In the social sciences, unintended consequences (sometimes unanticipated consequences or unforeseen consequences) are outcomes of a purposeful action that are not intended or foreseen. The term was popularised in the twentieth century by American sociologist Robert K. Merton and expanded by economist Thomas Sowell and psychologist Stuart Vyse.

Unintended consequences can be grouped into three types:
 Unexpected benefit:  A positive unexpected benefit (also referred to as luck, serendipity or a windfall).
 Unexpected drawback:  An unexpected detriment occurring in addition to the desired effect of the policy (e.g., while irrigation schemes provide people with water for agriculture, they can increase waterborne diseases that have devastating health effects, such as schistosomiasis).
 Perverse result: A perverse effect contrary to what was originally intended (when an intended solution makes a problem worse).

History

John Locke
The idea of unintended consequences dates back at least to John Locke who discussed the unintended consequences of interest rate regulation in his letter to Sir John Somers, Member of Parliament.

Adam Smith
The idea was also discussed by Adam Smith, the Scottish Enlightenment, and consequentialism (judging by results).

The invisible hand theorem is an example of the unintended consequences of agents acting in their self-interest. As Andrew S. Skinner puts it:

"The individual undertaker (entrepreneur), seeking the most efficient allocation of resources, contributes to overall economic efficiency; the merchant’s reaction to price signals helps to ensure that the allocation of resources accurately reflects the structure of consumer preferences; and the drive to better our condition contributes to economic growth."

Friedrich Engels
Friedrich Engels touched on the idea of unintended consequences in his discussion of Ludwig Feuerbach: "The ends of the actions are intended, but the results which actually follow from these actions are not intended; or when they do seem to correspond to the end intended, they ultimately have consequences quite other than those intended."

Robert K. Merton
Sociologist Robert K. Merton popularised this concept in the twentieth century.

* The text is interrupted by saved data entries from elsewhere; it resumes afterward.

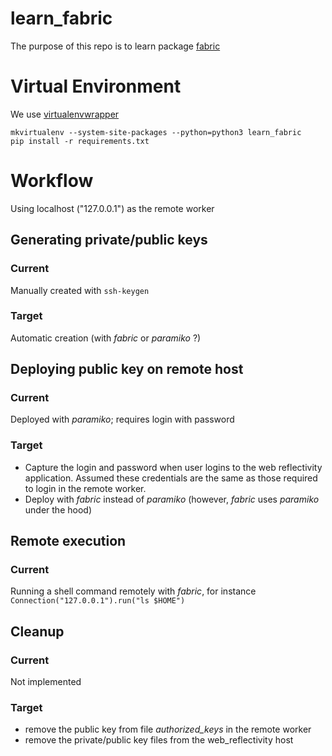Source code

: # learn_fabric
The purpose of this repo is to learn package [fabric]()

# Virtual Environment
We use [virtualenvwrapper](https://virtualenvwrapper.readthedocs.io/en/latest/)

```shell
mkvirtualenv --system-site-packages --python=python3 learn_fabric
pip install -r requirements.txt
```

# Workflow

Using localhost ("127.0.0.1") as the remote worker

## Generating private/public keys
### Current  
Manually created with `ssh-keygen`
### Target  
Automatic creation (with _fabric_ or _paramiko_ ?)

## Deploying public key on remote host
### Current 
Deployed with _paramiko_; requires login with password
### Target  
- Capture the login and password when user logins to the web reflectivity application. Assumed these credentials are the same as those required to login in the remote worker.
- Deploy with _fabric_ instead of _paramiko_ (however, _fabric_ uses _paramiko_ under the hood)

## Remote execution
### Current 
Running a shell command remotely with _fabric_, for instance `Connection("127.0.0.1").run("ls $HOME")`

## Cleanup
### Current 
Not implemented
### Target  
- remove the public key from file _authorized_keys_ in the remote worker
- remove the private/public key files from the web_reflectivity host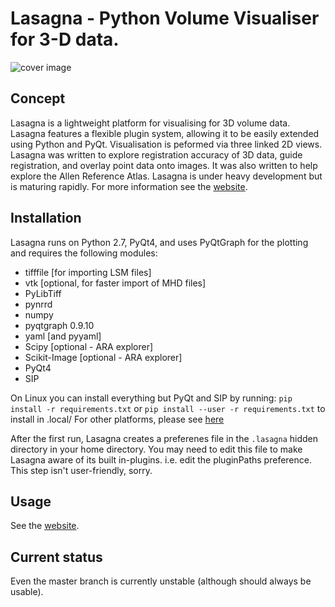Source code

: # Lasagna - Python Volume Visualiser for 3-D data. #


![cover image](http://raacampbell.github.io/lasagna/images/mainWindow.jpg "Main Window")

## Concept ##
Lasagna is a lightweight platform for visualising for 3D volume data. Lasagna features
a flexible plugin system, allowing it to be easily extended using Python and PyQt. 
Visualisation is peformed via three linked 2D views. Lasagna was written to explore 
registration accuracy of 3D data, guide registration, and overlay point data onto images. 
It was also written to help explore the Allen Reference Atlas. Lasagna is under heavy 
development but is maturing rapidly. For more information see 
the [website](http://raacampbell.github.io/lasagna).


## Installation ##
Lasagna runs on Python 2.7, PyQt4, and uses PyQtGraph for the plotting and requires the following modules:

* tifffile [for importing LSM files]
* vtk [optional, for faster import of MHD files]
* PyLibTiff
* pynrrd
* numpy
* pyqtgraph 0.9.10
* yaml [and pyyaml]
* Scipy [optional - ARA explorer]
* Scikit-Image [optional - ARA explorer]
* PyQt4
* SIP

On Linux you can install everything but PyQt and SIP by running:
```pip install -r requirements.txt﻿⁠⁠⁠⁠``` or ```﻿⁠⁠⁠⁠pip install --user -r requirements.txt﻿⁠⁠⁠⁠``` to install in ﻿⁠⁠⁠⁠.local/﻿⁠⁠⁠⁠
For other platforms, please see [here](http://raacampbell.github.io/lasagna/installation.html)

After the first run, Lasagna creates a preferenes file in the ```.lasagna``` hidden directory in your home directory. 
You may need to edit this file to make Lasagna aware of its built in-plugins. i.e. edit the pluginPaths preference. 
This step isn't user-friendly, sorry.

## Usage

See the [website](http://raacampbell.github.io/lasagna).

## Current status ##
Even the master branch is currently unstable (although should always be usable). 
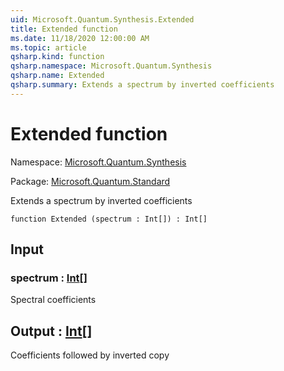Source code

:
 ```yaml
---
uid: Microsoft.Quantum.Synthesis.Extended
title: Extended function
ms.date: 11/18/2020 12:00:00 AM
ms.topic: article
qsharp.kind: function
qsharp.namespace: Microsoft.Quantum.Synthesis
qsharp.name: Extended
qsharp.summary: Extends a spectrum by inverted coefficients
---
```


# Extended function

Namespace: [Microsoft.Quantum.Synthesis](xref:Microsoft.Quantum.Synthesis)

Package: [Microsoft.Quantum.Standard](https://nuget.org/packages/Microsoft.Quantum.Standard)


Extends a spectrum by inverted coefficients

```qsharp
function Extended (spectrum : Int[]) : Int[]
```


## Input

### spectrum : [Int](xref:microsoft.quantum.lang-ref.int)[]

Spectral coefficients



## Output : [Int](xref:microsoft.quantum.lang-ref.int)[]

Coefficients followed by inverted copy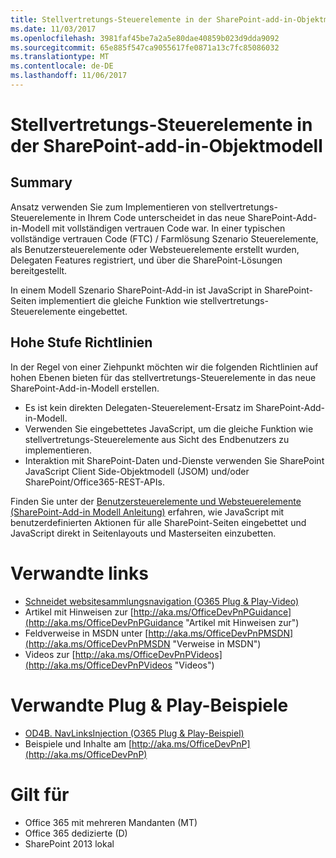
 ```yaml
---
title: Stellvertretungs-Steuerelemente in der SharePoint-add-in-Objektmodell
ms.date: 11/03/2017
ms.openlocfilehash: 3981faf45be7a2a5e80dae40859b023d9dda9092
ms.sourcegitcommit: 65e885f547ca9055617fe0871a13c7fc85086032
ms.translationtype: MT
ms.contentlocale: de-DE
ms.lasthandoff: 11/06/2017
---
```

<a name="delegate-controls-in-the-sharepoint-add-in-model"></a>Stellvertretungs-Steuerelemente in der SharePoint-add-in-Objektmodell
================================================

<a name="summary"></a>Summary
-------

Ansatz verwenden Sie zum Implementieren von stellvertretungs-Steuerelemente in Ihrem Code unterscheidet in das neue SharePoint-Add-in-Modell mit vollständigen vertrauen Code war.  In einer typischen vollständige vertrauen Code (FTC) / Farmlösung Szenario Steuerelemente, als Benutzersteuerelemente oder Websteuerelemente erstellt wurden, Delegaten Features registriert, und über die SharePoint-Lösungen bereitgestellt.

In einem Modell Szenario SharePoint-Add-in ist JavaScript in SharePoint-Seiten implementiert die gleiche Funktion wie stellvertretungs-Steuerelemente eingebettet.

<a name="high-level-guidelines"></a>Hohe Stufe Richtlinien
---------------------

In der Regel von einer Ziehpunkt möchten wir die folgenden Richtlinien auf hohen Ebenen bieten für das stellvertretungs-Steuerelemente in das neue SharePoint-Add-in-Modell erstellen.

- Es ist kein direkten Delegaten-Steuerelement-Ersatz im SharePoint-Add-in-Modell.
- Verwenden Sie eingebettetes JavaScript, um die gleiche Funktion wie stellvertretungs-Steuerelemente aus Sicht des Endbenutzers zu implementieren.
- Interaktion mit SharePoint-Daten und-Dienste verwenden Sie SharePoint JavaScript Client Side-Objektmodell (JSOM) und/oder SharePoint/Office365-REST-APIs.

Finden Sie unter der [Benutzersteuerelemente und Websteuerelemente (SharePoint-Add-in Modell Anleitung)](user-controls-and-web-controls-sharepoint-add-in.md) erfahren, wie JavaScript mit benutzerdefinierten Aktionen für alle SharePoint-Seiten eingebettet und JavaScript direkt in Seitenlayouts und Masterseiten einzubetten.

<a name="related-links"></a>Verwandte links
=============
- [Schneidet websitesammlungsnavigation (O365 Plug & Play-Video)](http://channel9.msdn.com/blogs/OfficeDevPnP/Cross-site-collection-navigation)
- Artikel mit Hinweisen zur [http://aka.ms/OfficeDevPnPGuidance](http://aka.ms/OfficeDevPnPGuidance "Artikel mit Hinweisen zur")
- Feldverweise in MSDN unter [http://aka.ms/OfficeDevPnPMSDN](http://aka.ms/OfficeDevPnPMSDN "Verweise in MSDN")
- Videos zur [http://aka.ms/OfficeDevPnPVideos](http://aka.ms/OfficeDevPnPVideos "Videos")

<a name="related-pnp-samples"></a>Verwandte Plug & Play-Beispiele
===================
- [OD4B. NavLinksInjection (O365 Plug & Play-Beispiel)](https://github.com/SharePoint/PnP/tree/master/Samples/OD4B.NavLinksInjection)
- Beispiele und Inhalte am [http://aka.ms/OfficeDevPnP](http://aka.ms/OfficeDevPnP)

<a name="applies-to"></a>Gilt für
==========
- Office 365 mit mehreren Mandanten (MT)
- Office 365 dedizierte (D)
- SharePoint 2013 lokal
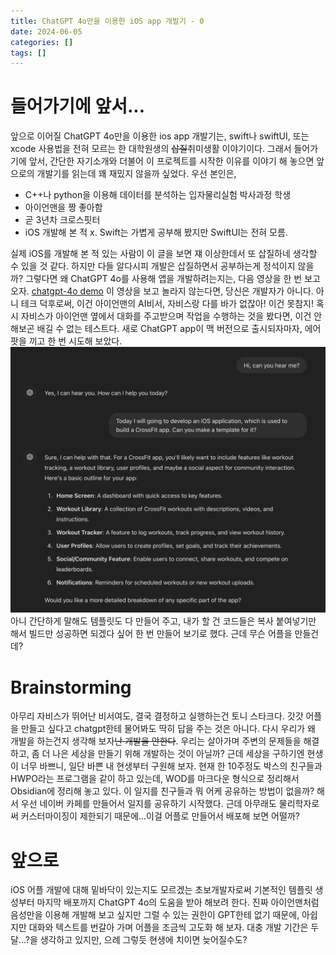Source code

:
 ```yaml
---
title: ChatGPT 4o만을 이용한 iOS app 개발기 - 0
date: 2024-06-05
categories: []
tags: []
---
```


# 들어가기에 앞서...
앞으로 이어질 ChatGPT 4o만을 이용한 ios app 개발기는, swift나 swiftUI, 또는 xcode 사용법을 전혀 모르는 한 대학원생의 ~~삽질~~취미생활 이야기이다. 그래서 들어가기에 앞서, 간단한 자기소개와 더불어 이 프로젝트를 시작한 이유를 이야기 해 놓으면 앞으로의 개발기를 읽는데 꽤 재밌지 않을까 싶었다. 우선 본인은,
- C++나 python을 이용해 데이터를 분석하는 입자물리실험 박사과정 학생
- 아이언맨을 짱 좋아함
- 곧 3년차 크로스핏터
- iOS 개발해 본 적 x. Swift는 가볍게 공부해 봤지만 SwiftUI는 전혀 모름.

실제 iOS를 개발해 본 적 있는 사람이 이 글을 보면 쟤 이상한데서 또 삽질하네 생각할 수 있을 것 같다. 하지만 다들 알다시피 개발은 삽질하면서 공부하는게 정석이지 않을까? 그렇다면 왜 ChatGPT 4o를 사용해 앱을 개발하려는지는, 다음 영상을 한 번 보고 오자.
[chatgpt-4o demo](https://www.youtube.com/live/DQacCB9tDaw?si=WqFq1akh4vucl1nK)
이 영상을 보고 놀라지 않는다면, 당신은 개발자가 아니다. 아니 테크 덕후로써, 이건 아이언맨의 AI비서, 자비스랑 다를 바가 없잖아! 이건 못참지!  혹시 자비스가 아이언맨 옆에서 대화를 주고받으며 작업을 수행하는 것을 봤다면, 이건 안해보곤 배길 수 없는 테스트다. 새로 ChatGPT app이 맥 버전으로 출시되자마자, 에어팟을 끼고 한 번 시도해 보았다.
![testing chatgpt4o](assets/img/2024-06-05-ios_app_dev_0/test_chatgpt4o.png)
아니 간단하게 말해도 템플릿도 다 만들어 주고, 내가 할 건 코드들은 복사 붙여넣기만 해서 빌드만 성공하면 되겠다 싶어 한 번 만들어 보기로 했다. 근데 무슨 어플을 만들건데?

# Brainstorming
아무리 자비스가 뛰어난 비서여도, 결국 결정하고 실행하는건 토니 스타크다. 갓갓 어플을 만들고 싶다고 chatgpt한테 물어봐도 딱히 답을 주는 것은 아니다. 다시 우리가 왜 개발을 하는건지 생각해 보자~~난 개발을 안한다~~. 우리는 살아가며 주변의 문제들을 해결하고, 좀 더 나은 세상을 만들기 위해 개발하는 것이 아닐까? 근데 세상을 구하기엔 현생이 너무 바쁘니, 일단 바쁜 내 현생부터 구원해 보자. 현재 한 10주정도 박스의 친구들과 HWPO라는 프로그램을 같이 하고 있는데, WOD를 마크다운 형식으로 정리해서 Obsidian에 정리해 놓고 있다. 이 일지를 친구들과 뭐 어케 공유하는 방법이 없을까? 해서 우선 네이버 카페를 만들어서 일지를 공유하기 시작했다. 근데 아무래도 물리학자로써 커스터마이징이 제한되기 때문에...이걸 어플로 만들어서 배포해 보면 어떨까?

# 앞으로
iOS 어플 개발에 대해 밑바닥이 있는지도 모르겠는 초보개발자로써 기본적인 템플릿 생성부터 마지막 배포까지 ChatGPT 4o의 도움을 받아 해보려 한다. 진짜 아이언맨처럼 음성만을 이용해 개발해 보고 싶지만 그럴 수 있는 권한이 GPT한테 없기 때문에, 아쉽지만 대화와 텍스트를 번갈아 가며 어플을 조금씩 고도화 해 보자. 대충 개발 기간은 두달...?을 생각하고 있지만, 으례 그렇듯 현생에 치이면 늦어질수도?
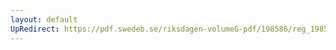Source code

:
 ```yaml
---
layout: default
UpRedirect: https://pdf.swedeb.se/riksdagen-volumeG-pdf/198586/reg_198586__reg_02/reg_198586__reg_02_0300.pdf
---
```

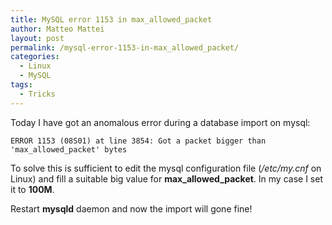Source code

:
 ```yaml
---
title: MySQL error 1153 in max_allowed_packet
author: Matteo Mattei
layout: post
permalink: /mysql-error-1153-in-max_allowed_packet/
categories:
  - Linux
  - MySQL
tags:
  - Tricks
---
```

Today I have got an anomalous error during a database import on mysql:

```
ERROR 1153 (08S01) at line 3854: Got a packet bigger than 'max_allowed_packet' bytes
```

To solve this is sufficient to edit the mysql configuration file (*/etc/my.cnf* on Linux) and fill a suitable big value for **max\_allowed\_packet**. In my case I set it to **100M**.

Restart **mysqld** daemon and now the import will gone fine!
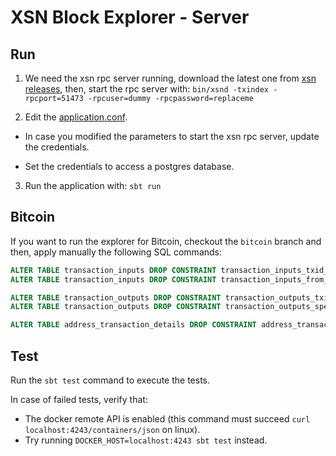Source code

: # XSN Block Explorer - Server

## Run
1. We need the xsn rpc server running, download the latest one from [xsn releases](https://github.com/X9Developers/XSN/releases), then, start the rpc server with: `bin/xsnd -txindex -rpcport=51473 -rpcuser=dummy -rpcpassword=replaceme`

2. Edit the [application.conf](server/conf/application.conf).

* In case you modified the parameters to start the xsn rpc server, update the credentials.

* Set the credentials to access a postgres database.

3. Run the application with: `sbt run`

## Bitcoin
If you want to run the explorer for Bitcoin, checkout the `bitcoin` branch and then, apply manually the following SQL commands:
```sql
ALTER TABLE transaction_inputs DROP CONSTRAINT transaction_inputs_txid_fk;
ALTER TABLE transaction_inputs DROP CONSTRAINT transaction_inputs_from_fk;

ALTER TABLE transaction_outputs DROP CONSTRAINT transaction_outputs_txid_fk;
ALTER TABLE transaction_outputs DROP CONSTRAINT transaction_outputs_spent_on_fk;

ALTER TABLE address_transaction_details DROP CONSTRAINT address_transaction_details_txid_fk;
```

## Test
Run the `sbt test` command to execute the tests.

In case of failed tests, verify that:
- The docker remote API is enabled (this command must succeed `curl localhost:4243/containers/json` on linux).
- Try running `DOCKER_HOST=localhost:4243 sbt test` instead.
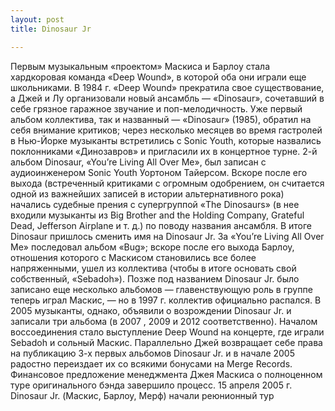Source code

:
 ```yaml
---
layout: post
title: Dinosaur Jr

---
```


Первым музыкальным «проектом» Маскиса и Барлоу стала хардкоровая команда «Deep Wound», в которой оба они играли еще школьниками. В 1984 г. «Deep Wound» прекратила свое существование, а Джей и Лу организовали новый ансамбль — «Dinosaur», сочетавший в себе грязное гаражное звучание и поп-мелодичность. Уже первый альбом коллектива, так и названный — «Dinosaur» (1985), обратил на себя внимание критиков; через несколько месяцев во время гастролей в Нью-Йорке музыканты встретились с Sonic Youth, которые назвались поклонниками «Динозавров» и пригласили их в концертное турне. 2-й альбом Dinosaur, «You’re Living All Over Me», был записан с аудиоинженером Sonic Youth Уортоном Тайерсом. Вскоре после его выхода (встреченный критиками с огромным одобрением, он считается одной из важнейших записей в истории альтернативного рока) начались судебные прения с супергруппой «The Dinosaurs» (в нее входили музыканты из Big Brother and the Holding Company, Grateful Dead, Jefferson Airplane и т. д.) по поводу названия ансамбля. В итоге Dinosaur пришлось сменить имя на Dinosaur Jr.
За «You’re Living All Over Me» последовал альбом «Bug»; вскоре после его выхода Барлоу, отношения которого с Маскисом становились все более напряженными, ушел из коллектива (чтобы в итоге основать свой собственный, «Sebadoh»). Позже под названием Dinosaur Jr. было записано еще несколько альбомов — главенствующую роль в группе теперь играл Маскис, — но в 1997 г. коллектив официально распался. В 2005 музыканты, однако, объявили о возрождении Dinosaur Jr. и записали три альбома (в 2007 , 2009 и 2012 соответственно).
Началом воссоединения стало выступление Deep Wound на концерте, где играли Sebadoh и сольный Маскис. Параллельно Джей возвращает себе права на публикацию 3-х первых альбомов Dinosaur Jr. и в начале 2005 радостно переиздает их со всякими бонусами на Merge Records. Финансовое предложение менеджмента Джея Маскиса о полноценном туре оригинального бэнда завершило процесс. 15 апреля 2005 г. Dinosaur Jr. (Маскис, Барлоу, Мерф) начали реюнионный тур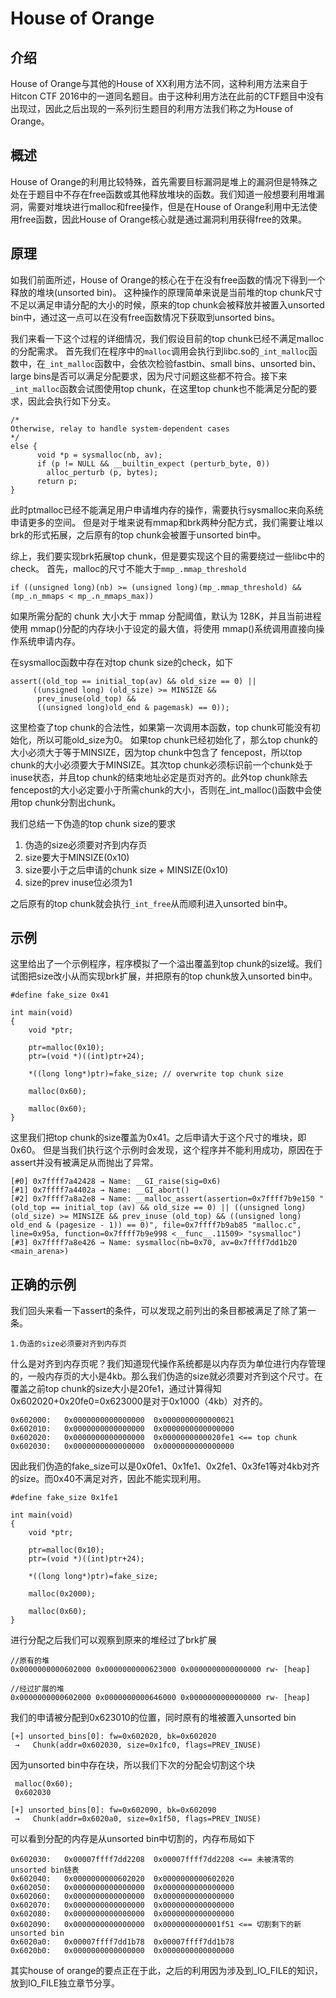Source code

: # House of Orange


## 介绍
House of Orange与其他的House of XX利用方法不同，这种利用方法来自于Hitcon CTF 2016中的一道同名题目。由于这种利用方法在此前的CTF题目中没有出现过，因此之后出现的一系列衍生题目的利用方法我们称之为House of Orange。

## 概述
House of Orange的利用比较特殊，首先需要目标漏洞是堆上的漏洞但是特殊之处在于题目中不存在free函数或其他释放堆块的函数。我们知道一般想要利用堆漏洞，需要对堆块进行malloc和free操作，但是在House of Orange利用中无法使用free函数，因此House of Orange核心就是通过漏洞利用获得free的效果。


## 原理
如我们前面所述，House of Orange的核心在于在没有free函数的情况下得到一个释放的堆块(unsorted bin)。
这种操作的原理简单来说是当前堆的top chunk尺寸不足以满足申请分配的大小的时候，原来的top chunk会被释放并被置入unsorted bin中，通过这一点可以在没有free函数情况下获取到unsorted bins。

我们来看一下这个过程的详细情况，我们假设目前的top chunk已经不满足malloc的分配需求。
首先我们在程序中的`malloc`调用会执行到libc.so的`_int_malloc`函数中，在`_int_malloc`函数中，会依次检验fastbin、small bins、unsorted bin、large bins是否可以满足分配要求，因为尺寸问题这些都不符合。接下来`_int_malloc`函数会试图使用top chunk，在这里top chunk也不能满足分配的要求，因此会执行如下分支。

```
/*
Otherwise, relay to handle system-dependent cases
*/
else {
      void *p = sysmalloc(nb, av);
      if (p != NULL && __builtin_expect (perturb_byte, 0))
	    alloc_perturb (p, bytes);
      return p;
}
```

此时ptmalloc已经不能满足用户申请堆内存的操作，需要执行sysmalloc来向系统申请更多的空间。
但是对于堆来说有mmap和brk两种分配方式，我们需要让堆以brk的形式拓展，之后原有的top chunk会被置于unsorted bin中。

综上，我们要实现brk拓展top chunk，但是要实现这个目的需要绕过一些libc中的check。
首先，malloc的尺寸不能大于`mmp_.mmap_threshold`
```
if ((unsigned long)(nb) >= (unsigned long)(mp_.mmap_threshold) && (mp_.n_mmaps < mp_.n_mmaps_max))
```
如果所需分配的 chunk 大小大于 mmap 分配阈值，默认为 128K，并且当前进程使用 mmap()分配的内存块小于设定的最大值，将使用 mmap()系统调用直接向操作系统申请内存。

在sysmalloc函数中存在对top chunk size的check，如下

```
assert((old_top == initial_top(av) && old_size == 0) ||
	 ((unsigned long) (old_size) >= MINSIZE &&
	  prev_inuse(old_top) &&
	  ((unsigned long)old_end & pagemask) == 0));
```
这里检查了top chunk的合法性，如果第一次调用本函数，top chunk可能没有初始化，所以可能old_size为0。
如果top chunk已经初始化了，那么top chunk的大小必须大于等于MINSIZE，因为top chunk中包含了 fencepost，所以top chunk的大小必须要大于MINSIZE。其次top chunk必须标识前一个chunk处于inuse状态，并且top chunk的结束地址必定是页对齐的。此外top chunk除去fencepost的大小必定要小于所需chunk的大小，否则在_int_malloc()函数中会使用top chunk分割出chunk。

我们总结一下伪造的top chunk size的要求

1. 伪造的size必须要对齐到内存页
2. size要大于MINSIZE(0x10)
3. size要小于之后申请的chunk size + MINSIZE(0x10)
4. size的prev inuse位必须为1

之后原有的top chunk就会执行`_int_free`从而顺利进入unsorted bin中。


## 示例

这里给出了一个示例程序，程序模拟了一个溢出覆盖到top chunk的size域。我们试图把size改小从而实现brk扩展，并把原有的top chunk放入unsorted bin中。

```
#define fake_size 0x41

int main(void)
{
    void *ptr;
    
    ptr=malloc(0x10);
    ptr=(void *)((int)ptr+24);
    
    *((long long*)ptr)=fake_size; // overwrite top chunk size
    
    malloc(0x60);
    
    malloc(0x60);
}
```
这里我们把top chunk的size覆盖为0x41。之后申请大于这个尺寸的堆块，即0x60。
但是当我们执行这个示例时会发现，这个程序并不能利用成功，原因在于assert并没有被满足从而抛出了异常。

```
[#0] 0x7ffff7a42428 → Name: __GI_raise(sig=0x6)
[#1] 0x7ffff7a4402a → Name: __GI_abort()
[#2] 0x7ffff7a8a2e8 → Name: __malloc_assert(assertion=0x7ffff7b9e150 "(old_top == initial_top (av) && old_size == 0) || ((unsigned long) (old_size) >= MINSIZE && prev_inuse (old_top) && ((unsigned long) old_end & (pagesize - 1)) == 0)", file=0x7ffff7b9ab85 "malloc.c", line=0x95a, function=0x7ffff7b9e998 <__func__.11509> "sysmalloc")
[#3] 0x7ffff7a8e426 → Name: sysmalloc(nb=0x70, av=0x7ffff7dd1b20 <main_arena>)
```


## 正确的示例

我们回头来看一下assert的条件，可以发现之前列出的条目都被满足了除了第一条。

```
1.伪造的size必须要对齐到内存页
```

什么是对齐到内存页呢？我们知道现代操作系统都是以内存页为单位进行内存管理的，一般内存页的大小是4kb。那么我们伪造的size就必须要对齐到这个尺寸。在覆盖之前top chunk的size大小是20fe1，通过计算得知0x602020+0x20fe0=0x623000是对于0x1000（4kb）对齐的。

```
0x602000:	0x0000000000000000	0x0000000000000021
0x602010:	0x0000000000000000	0x0000000000000000
0x602020:	0x0000000000000000	0x0000000000020fe1 <== top chunk
0x602030:	0x0000000000000000	0x0000000000000000
```
因此我们伪造的fake_size可以是0x0fe1、0x1fe1、0x2fe1、0x3fe1等对4kb对齐的size。而0x40不满足对齐，因此不能实现利用。

```
#define fake_size 0x1fe1

int main(void)
{
    void *ptr;
    
    ptr=malloc(0x10);
    ptr=(void *)((int)ptr+24);
    
    *((long long*)ptr)=fake_size;
    
    malloc(0x2000);
    
    malloc(0x60);
}
```

进行分配之后我们可以观察到原来的堆经过了brk扩展

```
//原有的堆
0x0000000000602000 0x0000000000623000 0x0000000000000000 rw- [heap]

//经过扩展的堆
0x0000000000602000 0x0000000000646000 0x0000000000000000 rw- [heap]
```

我们的申请被分配到0x623010的位置，同时原有的堆被置入unsorted bin

```
[+] unsorted_bins[0]: fw=0x602020, bk=0x602020
 →   Chunk(addr=0x602030, size=0x1fc0, flags=PREV_INUSE)
```

因为unsorted bin中存在块，所以我们下次的分配会切割这个块

```
 malloc(0x60);
 0x602030

[+] unsorted_bins[0]: fw=0x602090, bk=0x602090
 →   Chunk(addr=0x6020a0, size=0x1f50, flags=PREV_INUSE)
```

可以看到分配的内存是从unsorted bin中切割的，内存布局如下

```
0x602030:	0x00007ffff7dd2208	0x00007ffff7dd2208 <== 未被清零的unsorted bin链表
0x602040:	0x0000000000602020	0x0000000000602020
0x602050:	0x0000000000000000	0x0000000000000000
0x602060:	0x0000000000000000	0x0000000000000000
0x602070:	0x0000000000000000	0x0000000000000000
0x602080:	0x0000000000000000	0x0000000000000000
0x602090:	0x0000000000000000	0x0000000000001f51 <== 切割剩下的新unsorted bin
0x6020a0:	0x00007ffff7dd1b78	0x00007ffff7dd1b78
0x6020b0:	0x0000000000000000	0x0000000000000000

```


其实house of orange的要点正在于此，之后的利用因为涉及到_IO_FILE的知识，放到IO_FILE独立章节分享。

In "The Unanticipated Consequences of Purposive Social Action" (1936), Merton tried to apply a systematic analysis to the problem of unintended consequences of deliberate acts intended to cause social change. He emphasized that his term purposive action, "[was exclusively] concerned with 'conduct' as distinct from 'behavior.' That is, with action that involves motives and consequently a choice between various alternatives". Merton's usage included deviations from what Max Weber defined as rational social action: instrumentally rational and value rational. Merton also stated that "no blanket statement categorically affirming or denying the practical feasibility of all social planning is warranted."

Everyday usage
More recently, the law of unintended consequences has come to be used as an adage or idiomatic warning that an intervention in a complex system tends to create unanticipated and often undesirable outcomes.

Akin to Murphy's law, it is commonly used as a wry or humorous warning against the hubristic belief that humans can fully control the world around them, not to presuppose a belief in predestination or a lack or a disbelief in that of free will.

Causes
Possible causes of unintended consequences include the world's inherent complexity (parts of a system responding to changes in the environment), perverse incentives, human stupidity, self-deception, failure to account for human nature, or other cognitive or emotional biases. As a sub-component of complexity (in the scientific sense), the chaotic nature of the universe—and especially its quality of having small, apparently insignificant changes with far-reaching effects (e.g., the butterfly effect)—applies.

In 1936, Robert K. Merton listed five possible causes of unanticipated consequences:

 Ignorance, making it  impossible to anticipate everything, thereby leading to incomplete analysis.
 Errors in analysis of the problem or following habits that worked in the past but may not apply to the current situation.
 Immediate interests overriding long-term interests.
 Basic values which may require or prohibit certain actions even if the long-term result might be unfavourable (these long-term consequences may eventually cause changes in basic values).
 Self-defeating prophecy, or, the fear of some consequence which drives people to find solutions before the problem occurs, thus the non-occurrence of the problem is not anticipated.

In addition to Merton's causes, psychologist Stuart Vyse has noted that groupthink, described by Irving Janis, has been blamed for some decisions that result in unintended consequences.

Types

Unexpected benefits

The creation of "no-man's lands" during the Cold War, in places such as the border between Eastern and Western Europe, and the Korean Demilitarized Zone, has led to large natural habitats.

The sinking of ships in shallow waters during wartime has created many artificial coral reefs, which can be scientifically valuable and have become an attraction for recreational divers. This led to the deliberately sinking of retired ships for the purpose of replacing coral reefs lost to global warming and other factors.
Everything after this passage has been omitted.